--- ASSIGNMENT ---
Instruction for the entries below: return the part that opens with the line containing "To accomplish this, you" and closes with the line containing "It is 200x200, for", exactly, and no pictures.

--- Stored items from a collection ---
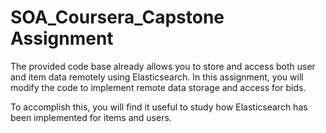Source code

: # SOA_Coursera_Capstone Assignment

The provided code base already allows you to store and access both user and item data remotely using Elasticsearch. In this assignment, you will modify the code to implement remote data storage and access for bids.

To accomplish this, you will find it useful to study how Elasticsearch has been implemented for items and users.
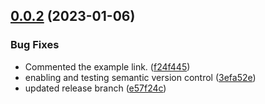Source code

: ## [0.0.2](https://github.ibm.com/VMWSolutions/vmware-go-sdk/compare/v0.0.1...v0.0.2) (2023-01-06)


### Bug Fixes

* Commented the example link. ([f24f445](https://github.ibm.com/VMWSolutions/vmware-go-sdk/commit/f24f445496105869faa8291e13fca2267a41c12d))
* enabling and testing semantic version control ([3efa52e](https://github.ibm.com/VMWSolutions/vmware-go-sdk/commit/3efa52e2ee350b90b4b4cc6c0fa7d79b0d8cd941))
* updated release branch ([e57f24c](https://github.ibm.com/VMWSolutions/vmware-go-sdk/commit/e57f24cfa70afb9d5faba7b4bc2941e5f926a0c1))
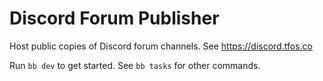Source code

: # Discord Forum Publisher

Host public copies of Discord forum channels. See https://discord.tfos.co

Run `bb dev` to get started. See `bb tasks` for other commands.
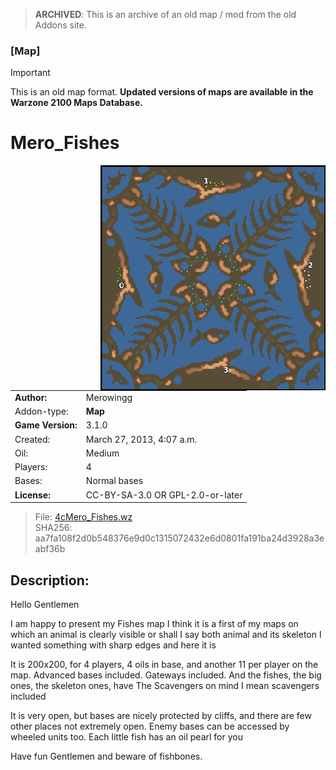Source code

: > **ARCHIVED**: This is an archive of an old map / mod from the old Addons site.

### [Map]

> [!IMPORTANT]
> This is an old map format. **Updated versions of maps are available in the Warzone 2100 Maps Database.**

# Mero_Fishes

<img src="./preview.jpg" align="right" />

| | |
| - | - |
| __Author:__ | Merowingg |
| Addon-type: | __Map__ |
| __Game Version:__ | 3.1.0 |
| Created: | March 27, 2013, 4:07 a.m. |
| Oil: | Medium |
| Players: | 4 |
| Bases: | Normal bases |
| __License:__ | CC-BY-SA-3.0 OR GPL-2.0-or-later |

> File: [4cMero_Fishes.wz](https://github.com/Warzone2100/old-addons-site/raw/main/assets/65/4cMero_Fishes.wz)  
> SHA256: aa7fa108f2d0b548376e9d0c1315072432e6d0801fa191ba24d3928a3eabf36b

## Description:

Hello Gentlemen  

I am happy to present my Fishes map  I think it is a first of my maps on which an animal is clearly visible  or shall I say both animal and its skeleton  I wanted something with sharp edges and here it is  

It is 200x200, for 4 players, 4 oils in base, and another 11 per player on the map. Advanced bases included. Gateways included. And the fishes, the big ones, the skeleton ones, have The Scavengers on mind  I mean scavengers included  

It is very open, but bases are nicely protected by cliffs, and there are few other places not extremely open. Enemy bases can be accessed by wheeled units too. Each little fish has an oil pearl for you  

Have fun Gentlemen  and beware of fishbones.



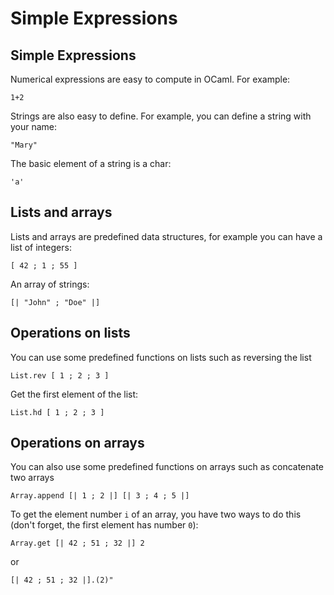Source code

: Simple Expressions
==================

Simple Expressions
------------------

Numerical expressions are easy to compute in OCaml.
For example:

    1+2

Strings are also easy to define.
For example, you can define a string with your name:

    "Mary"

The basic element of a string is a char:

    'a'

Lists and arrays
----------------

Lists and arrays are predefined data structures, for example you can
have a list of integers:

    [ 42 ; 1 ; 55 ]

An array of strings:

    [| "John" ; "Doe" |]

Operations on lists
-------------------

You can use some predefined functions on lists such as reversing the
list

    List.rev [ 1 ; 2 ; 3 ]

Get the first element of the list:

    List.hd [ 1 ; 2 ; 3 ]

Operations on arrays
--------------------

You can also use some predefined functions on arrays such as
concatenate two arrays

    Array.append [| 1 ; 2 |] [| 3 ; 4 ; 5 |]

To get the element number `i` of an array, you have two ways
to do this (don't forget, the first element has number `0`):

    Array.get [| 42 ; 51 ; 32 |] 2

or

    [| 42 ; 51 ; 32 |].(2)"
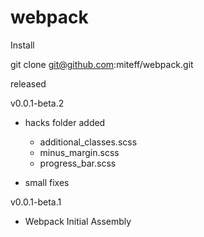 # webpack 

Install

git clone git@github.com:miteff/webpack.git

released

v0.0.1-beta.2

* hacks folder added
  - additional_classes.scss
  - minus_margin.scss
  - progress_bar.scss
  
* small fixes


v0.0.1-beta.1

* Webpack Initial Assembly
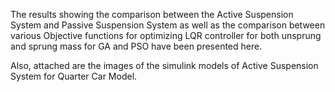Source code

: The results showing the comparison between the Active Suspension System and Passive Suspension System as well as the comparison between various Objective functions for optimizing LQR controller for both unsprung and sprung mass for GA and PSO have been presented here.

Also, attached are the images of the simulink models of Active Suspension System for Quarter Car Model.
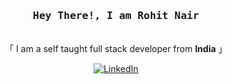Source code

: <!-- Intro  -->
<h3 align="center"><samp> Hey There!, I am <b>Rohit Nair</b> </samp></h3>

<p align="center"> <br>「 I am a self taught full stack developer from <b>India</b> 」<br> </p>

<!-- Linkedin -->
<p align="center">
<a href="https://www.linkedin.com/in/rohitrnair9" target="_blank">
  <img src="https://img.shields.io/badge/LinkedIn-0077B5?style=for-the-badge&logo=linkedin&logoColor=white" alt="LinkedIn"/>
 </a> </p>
--
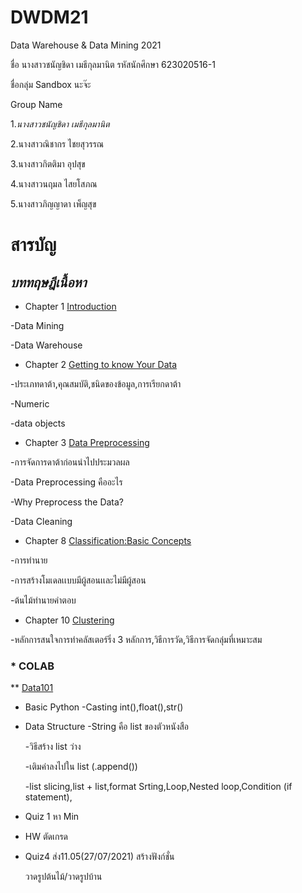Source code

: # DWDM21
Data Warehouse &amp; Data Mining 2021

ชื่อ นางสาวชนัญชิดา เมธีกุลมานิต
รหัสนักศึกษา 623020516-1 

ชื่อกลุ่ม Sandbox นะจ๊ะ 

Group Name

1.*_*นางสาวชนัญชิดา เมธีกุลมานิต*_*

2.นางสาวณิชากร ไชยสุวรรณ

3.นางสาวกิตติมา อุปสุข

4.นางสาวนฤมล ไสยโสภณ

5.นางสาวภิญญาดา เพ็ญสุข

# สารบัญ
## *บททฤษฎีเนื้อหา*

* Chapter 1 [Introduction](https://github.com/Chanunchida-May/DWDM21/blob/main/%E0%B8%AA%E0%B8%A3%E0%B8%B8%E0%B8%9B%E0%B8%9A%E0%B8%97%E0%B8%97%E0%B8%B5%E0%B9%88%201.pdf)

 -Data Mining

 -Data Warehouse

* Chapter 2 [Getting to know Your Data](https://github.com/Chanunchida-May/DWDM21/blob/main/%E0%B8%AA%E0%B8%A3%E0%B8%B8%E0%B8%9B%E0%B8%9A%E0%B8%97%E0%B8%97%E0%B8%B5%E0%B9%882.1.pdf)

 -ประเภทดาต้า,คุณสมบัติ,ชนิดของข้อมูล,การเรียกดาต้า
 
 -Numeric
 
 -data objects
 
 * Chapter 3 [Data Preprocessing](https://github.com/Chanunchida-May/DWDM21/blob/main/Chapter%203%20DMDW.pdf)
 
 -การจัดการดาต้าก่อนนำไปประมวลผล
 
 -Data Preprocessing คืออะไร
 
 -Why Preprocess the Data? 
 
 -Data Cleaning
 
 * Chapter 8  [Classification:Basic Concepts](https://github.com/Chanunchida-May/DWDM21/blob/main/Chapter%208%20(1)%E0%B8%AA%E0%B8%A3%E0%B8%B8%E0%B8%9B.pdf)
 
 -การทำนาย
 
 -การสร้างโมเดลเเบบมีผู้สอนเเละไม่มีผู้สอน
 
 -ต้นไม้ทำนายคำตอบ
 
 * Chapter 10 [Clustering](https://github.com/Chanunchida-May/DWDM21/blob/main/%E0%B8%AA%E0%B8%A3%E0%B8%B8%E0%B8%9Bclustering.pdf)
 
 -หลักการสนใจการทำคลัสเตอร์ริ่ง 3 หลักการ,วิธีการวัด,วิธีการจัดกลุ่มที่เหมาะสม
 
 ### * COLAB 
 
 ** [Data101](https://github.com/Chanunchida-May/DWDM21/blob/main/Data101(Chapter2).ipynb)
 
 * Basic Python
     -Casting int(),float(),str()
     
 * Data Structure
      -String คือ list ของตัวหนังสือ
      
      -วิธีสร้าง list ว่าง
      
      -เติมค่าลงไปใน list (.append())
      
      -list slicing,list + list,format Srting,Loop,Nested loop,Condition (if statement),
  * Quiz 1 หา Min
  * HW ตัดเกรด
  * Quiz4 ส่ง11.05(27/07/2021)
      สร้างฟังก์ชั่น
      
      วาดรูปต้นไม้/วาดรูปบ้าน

--- EXERCISE RESULT ---
To accomplish this, you will find it useful to study how Elasticsearch has been implemented for items and users.
Source code

: ## [0.0.2](https://github.ibm.com/VMWSolutions/vmware-go-sdk/compare/v0.0.1...v0.0.2) (2023-01-06)


### Bug Fixes

* Commented the example link. ([f24f445](https://github.ibm.com/VMWSolutions/vmware-go-sdk/commit/f24f445496105869faa8291e13fca2267a41c12d))
* enabling and testing semantic version control ([3efa52e](https://github.ibm.com/VMWSolutions/vmware-go-sdk/commit/3efa52e2ee350b90b4b4cc6c0fa7d79b0d8cd941))
* updated release branch ([e57f24c](https://github.ibm.com/VMWSolutions/vmware-go-sdk/commit/e57f24cfa70afb9d5faba7b4bc2941e5f926a0c1))
Source code

: # Discord Forum Publisher

Host public copies of Discord forum channels. See https://discord.tfos.co

Run `bb dev` to get started. See `bb tasks` for other commands.
Source code

: > **ARCHIVED**: This is an archive of an old map / mod from the old Addons site.

### [Map]

> [!IMPORTANT]
> This is an old map format. **Updated versions of maps are available in the Warzone 2100 Maps Database.**

# Mero_Fishes

<img src="./preview.jpg" align="right" />

| | |
| - | - |
| __Author:__ | Merowingg |
| Addon-type: | __Map__ |
| __Game Version:__ | 3.1.0 |
| Created: | March 27, 2013, 4:07 a.m. |
| Oil: | Medium |
| Players: | 4 |
| Bases: | Normal bases |
| __License:__ | CC-BY-SA-3.0 OR GPL-2.0-or-later |

> File: [4cMero_Fishes.wz](https://github.com/Warzone2100/old-addons-site/raw/main/assets/65/4cMero_Fishes.wz)  
> SHA256: aa7fa108f2d0b548376e9d0c1315072432e6d0801fa191ba24d3928a3eabf36b

## Description:

Hello Gentlemen  

I am happy to present my Fishes map  I think it is a first of my maps on which an animal is clearly visible  or shall I say both animal and its skeleton  I wanted something with sharp edges and here it is  

It is 200x200, for 4 players, 4 oils in base, and another 11 per player on the map. Advanced bases included. Gateways included. And the fishes, the big ones, the skeleton ones, have The Scavengers on mind  I mean scavengers included  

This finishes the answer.